Die rassistische Stimmung durch die aktuelle Debatte um Geflüchtete sieht auch Pauline von »unteilbar Südbrandenburg« als Problem. Denn es sind eben auch immer wieder Politiker*innen demokratischer Parteien, die rassistische Ressentiments bedienen oder sich durch rassistische Argumentationen Zuspruch erhoffen. »Das macht die Engagierten wütend, weil man selbst nicht mehr weiß, wer eigentlich die Verbündeten sind.« Dabei sind gerade jetzt Netzwerke so wichtig. Jan Henning aus Neuruppin zum Beispiel wünscht sich, dass Leute einfach mal im JWP Mittendrin vorbeikommen, vielleicht auch mal bei einer Baumaßnahme mithelfen, um das Gebäude besser abzusichern. Pauline aus Cottbus schlägt Kooperationen auf Augenhöhe vor, zum Beispiel zwischen Berlin und Cottbus, die eine kontinuierliche statt aktionsorientierte Zusammenarbeit ermöglichen. Erste Ansätze gibt es in manchen Orten Brandenburgs bereits, und viele Menschen – vor allem aus Westdeutschland – fragen, wie sie unterstützen können. Das ist gar nicht immer leicht zu beantworten, aber es ist die richtige Zeit, um neue Wege auszuprobieren. Einig sind sich Pauline und Robin aus Werder, dass es eine kontinuierliche und vor allem gesicherte Finanzierung von Demokratiearbeit vor Ort geben muss. Damit sprechen beide eine Sorge an, die wohl nicht nur in Brandenburg allgegenwärtig ist: die Sorge, dass Förderungen wegbrechen oder auch, dass Geld nicht dort ankommt, wo es gebraucht wird.

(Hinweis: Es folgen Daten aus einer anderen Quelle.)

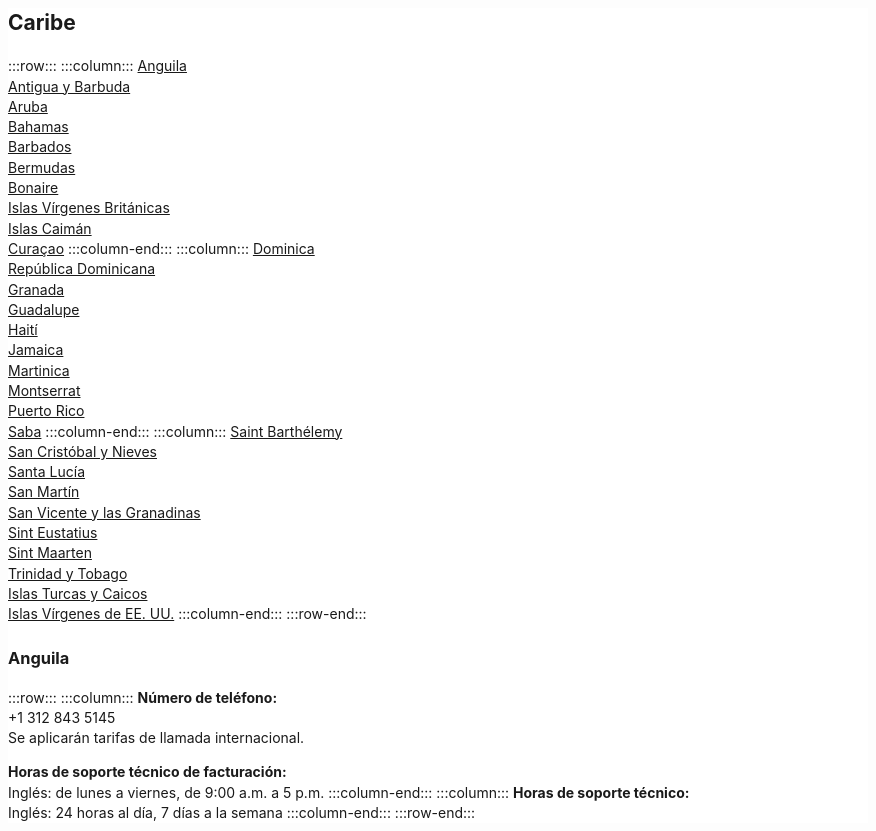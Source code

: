 ## <a name="caribbean"></a>Caribe

:::row:::
   :::column:::
[Anguila](#anguilla)\
[Antigua y Barbuda](#antigua-and-barbuda)\
[Aruba](#aruba)\
[Bahamas](#bahamas)\
[Barbados](#barbados)\
[Bermudas](#bermuda)\
[Bonaire](#bonaire)\
[Islas Vírgenes Británicas](#british-virgin-islands)\
[Islas Caimán](#cayman-islands)\
[Curaçao](#curaçao)
   :::column-end:::
   :::column:::
[Dominica](#dominica)\
[República Dominicana](#dominican-republic)\
[Granada](#grenada)\
[Guadalupe](#guadeloupe)\
[Haití](#haiti)\
[Jamaica](#jamaica)\
[Martinica](#martinique)\
[Montserrat](#montserrat)\
[Puerto Rico](#puerto-rico)\
[Saba](#saba)
   :::column-end:::
   :::column:::
[Saint Barthélemy](#saint-barthélemy)\
[San Cristóbal y Nieves](#saint-kitts-and-nevis)\
[Santa Lucía](#saint-lucia)\
[San Martín](#saint-martin)\
[San Vicente y las Granadinas](#saint-vincent-and-the-grenadines)\
[Sint Eustatius](#sint-eustatius)\
[Sint Maarten](#sint-maarten)\
[Trinidad y Tobago](#trinidad-and-tobago)\
[Islas Turcas y Caicos](#turks-and-caicos-islands)\
[Islas Vírgenes de EE. UU.](#us-virgin-islands)
   :::column-end:::
:::row-end:::

### <a name="anguilla"></a>Anguila

:::row:::
   :::column:::
**Número de teléfono:**\
+1 312 843 5145\
Se aplicarán tarifas de llamada internacional.

**Horas de soporte técnico de facturación:**\
Inglés: de lunes a viernes, de 9:00 a.m. a 5 p.m.
   :::column-end:::
   :::column:::
**Horas de soporte técnico:**\
Inglés: 24 horas al día, 7 días a la semana
   :::column-end:::
:::row-end:::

Bis zu den Landtagswahlen wird in Brandenburg noch einiges passieren. Es gibt die Kampagne »Rechts zieht Gräben. Wir bauen Brücken«, die sich als Brandenburger Ableger vom Bündnis »Hand in Hand« versteht. Die Kampagne »Uns kriegt ihr nicht klein! – Solidarisch in Brandenburg« möchte die Sichtbarkeit all jener erhöhen, die dazu beitragen, unsere Gesellschaft lebenswert zu gestalten. Den Aufruf von »Brandenburg zeigt Haltung« für Demokratie und Zusammenhalt haben bislang über 430 Organisationen aus ganz Brandenburg unterzeichnet. Und es gibt die Kampagne »Wir machen’s wirklich! Ein solidarisches Brandenburg für alle«, die vom Aktionsbündnis Brandenburg initiiert wurde. Hier geht es vor allem darum, die vielen Aktiven in Brandenburg in ihrem Engagement gegen rechts zu stärken und weitere Menschen dazu zu motivieren mitzumachen. Und es geht darum, neue Verbindungen zu schaffen und sich gegenseitig zu unterstützen. Das werden wir brauchen. Auch nach der Landtagswahl.

Maica Vierkant arbeitet beim Aktionsbündnis Brandenburg.